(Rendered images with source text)
▬▬▬▬▬▬▬▬▬▬
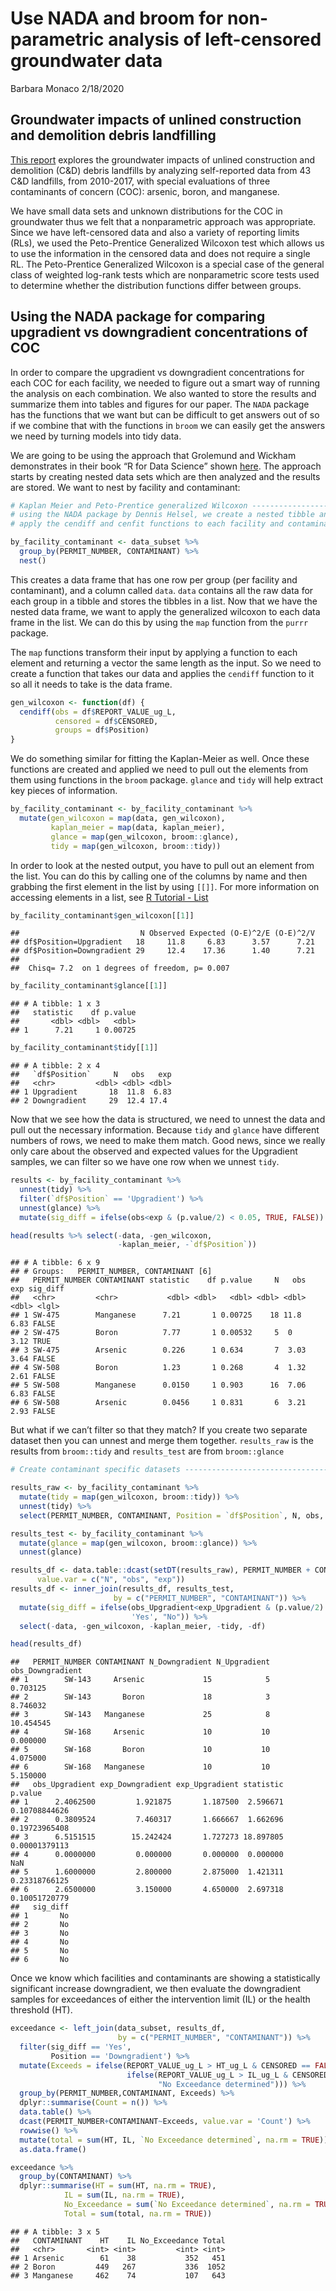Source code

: Use NADA and broom for non-parametric analysis of left-censored
groundwater data
================
Barbara Monaco
2/18/2020

## Groundwater impacts of unlined construction and demolition debris landfilling

[This
report](https://www.pca.state.mn.us/sites/default/files/w-sw5-54a.pdf)
explores the groundwater impacts of unlined construction and demolition
(C\&D) debris landfills by analyzing self-reported data from 43 C\&D
landfills, from 2010-2017, with special evaluations of three
contaminants of concern (COC): arsenic, boron, and manganese.

We have small data sets and unknown distributions for the COC in
groundwater thus we felt that a nonparametric approach was appropriate.
Since we have left-censored data and also a variety of reporting limits
(RLs), we used the Peto-Prentice Generalized Wilcoxon test which allows
us to use the information in the censored data and does not require a
single RL. The Peto-Prentice Generalized Wilcoxon is a special case of
the general class of weighted log-rank tests which are nonparametric
score tests used to determine whether the distribution functions differ
between groups.

## Using the NADA package for comparing upgradient vs downgradient concentrations of COC

In order to compare the upgradient vs downgradient concentrations for
each COC for each facility, we needed to figure out a smart way of
running the analysis on each combination. We also wanted to store the
results and summarize them into tables and figures for our paper. The
`NADA` package has the functions that we want but can be difficult to
get answers out of so if we combine that with the functions in `broom`
we can easily get the answers we need by turning models into tidy data.

We are going to be using the approach that Grolemund and Wickham
demonstrates in their book “R for Data Science” shown
[here](https://r4ds.had.co.nz/many-models.html). The approach starts by
creating nested data sets which are then analyzed and the results are
stored. We want to nest by facility and contaminant:

``` r
# Kaplan Meier and Peto-Prentice generalized Wilcoxon ---------------------------------------------------
# using the NADA package by Dennis Helsel, we create a nested tibble and then
# apply the cendiff and cenfit functions to each facility and contaminant

by_facility_contaminant <- data_subset %>% 
  group_by(PERMIT_NUMBER, CONTAMINANT) %>% 
  nest()
```

This creates a data frame that has one row per group (per facility and
contaminant), and a column called `data`. `data` contains all the raw
data for each group in a tibble and stores the tibbles in a list. Now
that we have the nested data frame, we want to apply the generalized
wilcoxon to each data frame in the list. We can do this by using the
`map` function from the `purrr` package.

The `map` functions transform their input by applying a function to each
element and returning a vector the same length as the input. So we need
to create a function that takes our data and applies the `cendiff`
function to it so all it needs to take is the data frame.

``` r
gen_wilcoxon <- function(df) {
  cendiff(obs = df$REPORT_VALUE_ug_L,
          censored = df$CENSORED,
          groups = df$Position)
}
```

We do something similar for fitting the Kaplan-Meier as well. Once these
functions are created and applied we need to pull out the elements from
them using functions in the `broom` package. `glance` and `tidy` will
help extract key pieces of information.

``` r
by_facility_contaminant <- by_facility_contaminant %>% 
  mutate(gen_wilcoxon = map(data, gen_wilcoxon),
         kaplan_meier = map(data, kaplan_meier),
         glance = map(gen_wilcoxon, broom::glance),
         tidy = map(gen_wilcoxon, broom::tidy))
```

In order to look at the nested output, you have to pull out an element
from the list. You can do this by calling one of the columns by name and
then grabbing the first element in the list by using `[[]]`. For more
information on accessing elements in a list, see [R Tutorial -
List](http://www.r-tutor.com/r-introduction/list)

``` r
by_facility_contaminant$gen_wilcoxon[[1]]
```

    ##                           N Observed Expected (O-E)^2/E (O-E)^2/V
    ## df$Position=Upgradient   18     11.8     6.83      3.57      7.21
    ## df$Position=Downgradient 29     12.4    17.36      1.40      7.21
    ## 
    ##  Chisq= 7.2  on 1 degrees of freedom, p= 0.007

``` r
by_facility_contaminant$glance[[1]]
```

    ## # A tibble: 1 x 3
    ##   statistic    df p.value
    ##       <dbl> <dbl>   <dbl>
    ## 1      7.21     1 0.00725

``` r
by_facility_contaminant$tidy[[1]]
```

    ## # A tibble: 2 x 4
    ##   `df$Position`     N   obs   exp
    ##   <chr>         <dbl> <dbl> <dbl>
    ## 1 Upgradient       18  11.8  6.83
    ## 2 Downgradient     29  12.4 17.4

Now that we see how the data is structured, we need to unnest the data
and pull out the necessary information. Because `tidy` and `glance` have
different numbers of rows, we need to make them match. Good news, since
we really only care about the observed and expected values for the
Upgradient samples, we can filter so we have one row when we unnest
`tidy`.

``` r
results <- by_facility_contaminant %>% 
  unnest(tidy) %>% 
  filter(`df$Position` == 'Upgradient') %>% 
  unnest(glance) %>% 
  mutate(sig_diff = ifelse(obs<exp & (p.value/2) < 0.05, TRUE, FALSE))

head(results %>% select(-data, -gen_wilcoxon,
                        -kaplan_meier, -`df$Position`))
```

    ## # A tibble: 6 x 9
    ## # Groups:   PERMIT_NUMBER, CONTAMINANT [6]
    ##   PERMIT_NUMBER CONTAMINANT statistic    df p.value     N   obs   exp sig_diff
    ##   <chr>         <chr>           <dbl> <dbl>   <dbl> <dbl> <dbl> <dbl> <lgl>   
    ## 1 SW-475        Manganese      7.21       1 0.00725    18 11.8   6.83 FALSE   
    ## 2 SW-475        Boron          7.77       1 0.00532     5  0     3.12 TRUE    
    ## 3 SW-475        Arsenic        0.226      1 0.634       7  3.03  3.64 FALSE   
    ## 4 SW-508        Boron          1.23       1 0.268       4  1.32  2.61 FALSE   
    ## 5 SW-508        Manganese      0.0150     1 0.903      16  7.06  6.83 FALSE   
    ## 6 SW-508        Arsenic        0.0456     1 0.831       6  3.21  2.93 FALSE

But what if we can’t filter so that they match? If you create two
separate dataset then you can unnest and merge them together.
`results_raw` is the results from `broom::tidy` and `results_test` are
from `broom::glance`

``` r
# Create contaminant specific datasets ------------------------------------

results_raw <- by_facility_contaminant %>% 
  mutate(tidy = map(gen_wilcoxon, broom::tidy)) %>% 
  unnest(tidy) %>% 
  select(PERMIT_NUMBER, CONTAMINANT, Position = `df$Position`, N, obs, exp)

results_test <- by_facility_contaminant %>% 
  mutate(glance = map(gen_wilcoxon, broom::glance)) %>% 
  unnest(glance)

results_df <- data.table::dcast(setDT(results_raw), PERMIT_NUMBER + CONTAMINANT ~ Position, 
      value.var = c("N", "obs", "exp"))
results_df <- inner_join(results_df, results_test, 
                       by = c("PERMIT_NUMBER", "CONTAMINANT")) %>% 
  mutate(sig_diff = ifelse(obs_Upgradient<exp_Upgradient & (p.value/2) < 0.05,
                           'Yes', "No")) %>% 
  select(-data, -gen_wilcoxon, -kaplan_meier, -tidy, -df)

head(results_df)
```

    ##   PERMIT_NUMBER CONTAMINANT N_Downgradient N_Upgradient obs_Downgradient
    ## 1        SW-143     Arsenic             15            5         0.703125
    ## 2        SW-143       Boron             18            3         8.746032
    ## 3        SW-143   Manganese             25            8        10.454545
    ## 4        SW-168     Arsenic             10           10         0.000000
    ## 5        SW-168       Boron             10           10         4.075000
    ## 6        SW-168   Manganese             10           10         5.150000
    ##   obs_Upgradient exp_Downgradient exp_Upgradient statistic       p.value
    ## 1      2.4062500         1.921875       1.187500  2.596671 0.10708844626
    ## 2      0.3809524         7.460317       1.666667  1.662696 0.19723965408
    ## 3      6.5151515        15.242424       1.727273 18.897805 0.00001379113
    ## 4      0.0000000         0.000000       0.000000  0.000000           NaN
    ## 5      1.6000000         2.800000       2.875000  1.421311 0.23318766125
    ## 6      2.6500000         3.150000       4.650000  2.697318 0.10051720779
    ##   sig_diff
    ## 1       No
    ## 2       No
    ## 3       No
    ## 4       No
    ## 5       No
    ## 6       No

Once we know which facilities and contaminants are showing a
statistically significant increase downgradient, we then evaluate the
downgradient samples for exceedances of either the intervention limit
(IL) or the health threshold (HT).

``` r
exceedance <- left_join(data_subset, results_df, 
                        by = c("PERMIT_NUMBER", "CONTAMINANT")) %>% 
  filter(sig_diff == 'Yes',
         Position == 'Downgradient') %>% 
  mutate(Exceeds = ifelse(REPORT_VALUE_ug_L > HT_ug_L & CENSORED == FALSE, "HT",
                          ifelse(REPORT_VALUE_ug_L > IL_ug_L & CENSORED == FALSE, "IL",
                                 "No Exceedance determined"))) %>% 
  group_by(PERMIT_NUMBER,CONTAMINANT, Exceeds) %>%
  dplyr::summarise(Count = n()) %>% 
  data.table() %>% 
  dcast(PERMIT_NUMBER+CONTAMINANT~Exceeds, value.var = 'Count') %>% 
  rowwise() %>% 
  mutate(total = sum(HT, IL, `No Exceedance determined`, na.rm = TRUE)) %>% 
  as.data.frame()
```

``` r
exceedance %>% 
  group_by(CONTAMINANT) %>% 
  dplyr::summarise(HT = sum(HT, na.rm = TRUE), 
            IL = sum(IL, na.rm = TRUE),
            No_Exceedance = sum(`No Exceedance determined`, na.rm = TRUE), 
            Total = sum(total, na.rm = TRUE))
```

    ## # A tibble: 3 x 5
    ##   CONTAMINANT    HT    IL No_Exceedance Total
    ##   <chr>       <int> <int>         <int> <int>
    ## 1 Arsenic        61    38           352   451
    ## 2 Boron         449   267           336  1052
    ## 3 Manganese     462    74           107   643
▬▬▬▬▬▬▬▬▬▬
◆ EXERCISE: Within the records, filter for lines that contain the word "Position" and show each one.

◆ ANSWER TO THE EXERCISE:
          groups = df$Position)
    ## df$Position=Upgradient   18     11.8     6.83      3.57      7.21
    ## df$Position=Downgradient 29     12.4    17.36      1.40      7.21
    ##   `df$Position`     N   obs   exp
  filter(`df$Position` == 'Upgradient') %>% 
                        -kaplan_meier, -`df$Position`))
  select(PERMIT_NUMBER, CONTAMINANT, Position = `df$Position`, N, obs, exp)
results_df <- data.table::dcast(setDT(results_raw), PERMIT_NUMBER + CONTAMINANT ~ Position, 
         Position == 'Downgradient') %>% 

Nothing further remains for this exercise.